» **WHAT THE EXERCISE ASKS**
Could you please repeat the data below word for word?
[[ ENTRIES SHOWN open ]]
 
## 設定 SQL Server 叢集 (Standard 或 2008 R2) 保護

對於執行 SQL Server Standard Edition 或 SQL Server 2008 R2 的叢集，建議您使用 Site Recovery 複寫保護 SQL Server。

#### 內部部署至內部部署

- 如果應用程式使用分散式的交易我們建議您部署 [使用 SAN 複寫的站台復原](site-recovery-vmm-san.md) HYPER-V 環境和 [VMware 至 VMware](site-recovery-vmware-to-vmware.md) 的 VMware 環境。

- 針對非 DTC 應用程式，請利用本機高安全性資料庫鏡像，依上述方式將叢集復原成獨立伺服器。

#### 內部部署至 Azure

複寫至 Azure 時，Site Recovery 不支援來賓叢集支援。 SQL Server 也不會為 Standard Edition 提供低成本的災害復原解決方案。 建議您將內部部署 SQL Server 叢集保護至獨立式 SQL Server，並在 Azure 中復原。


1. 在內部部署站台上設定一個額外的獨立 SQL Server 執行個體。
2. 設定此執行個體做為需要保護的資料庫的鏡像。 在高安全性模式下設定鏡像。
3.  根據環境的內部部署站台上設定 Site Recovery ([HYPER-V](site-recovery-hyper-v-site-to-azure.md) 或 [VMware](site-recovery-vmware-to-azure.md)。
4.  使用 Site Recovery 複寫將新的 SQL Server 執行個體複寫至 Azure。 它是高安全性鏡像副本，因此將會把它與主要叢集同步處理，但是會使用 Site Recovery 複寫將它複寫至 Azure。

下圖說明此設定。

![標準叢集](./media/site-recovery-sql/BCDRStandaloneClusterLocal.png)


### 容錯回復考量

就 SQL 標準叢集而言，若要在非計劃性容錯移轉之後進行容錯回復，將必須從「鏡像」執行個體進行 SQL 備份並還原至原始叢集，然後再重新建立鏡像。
[[ ENTRIES SHOWN closed ]]
» **YOUR RESPONSE**
## 設定 SQL Server 叢集 (Standard 或 2008 R2) 保護

對於執行 SQL Server Standard Edition 或 SQL Server 2008 R2 的叢集，建議您使用 Site Recovery 複寫保護 SQL Server。

#### 內部部署至內部部署

- 如果應用程式使用分散式的交易我們建議您部署 [使用 SAN 複寫的站台復原](site-recovery-vmm-san.md) HYPER-V 環境和 [VMware 至 VMware](site-recovery-vmware-to-vmware.md) 的 VMware 環境。

- 針對非 DTC 應用程式，請利用本機高安全性資料庫鏡像，依上述方式將叢集復原成獨立伺服器。

#### 內部部署至 Azure

複寫至 Azure 時，Site Recovery 不支援來賓叢集支援。 SQL Server 也不會為 Standard Edition 提供低成本的災害復原解決方案。 建議您將內部部署 SQL Server 叢集保護至獨立式 SQL Server，並在 Azure 中復原。


1. 在內部部署站台上設定一個額外的獨立 SQL Server 執行個體。
2. 設定此執行個體做為需要保護的資料庫的鏡像。 在高安全性模式下設定鏡像。
3.  根據環境的內部部署站台上設定 Site Recovery ([HYPER-V](site-recovery-hyper-v-site-to-azure.md) 或 [VMware](site-recovery-vmware-to-azure.md)。
4.  使用 Site Recovery 複寫將新的 SQL Server 執行個體複寫至 Azure。 它是高安全性鏡像副本，因此將會把它與主要叢集同步處理，但是會使用 Site Recovery 複寫將它複寫至 Azure。

下圖說明此設定。

![標準叢集](./media/site-recovery-sql/BCDRStandaloneClusterLocal.png)


### 容錯回復考量

就 SQL 標準叢集而言，若要在非計劃性容錯移轉之後進行容錯回復，將必須從「鏡像」執行個體進行 SQL 備份並還原至原始叢集，然後再重新建立鏡像。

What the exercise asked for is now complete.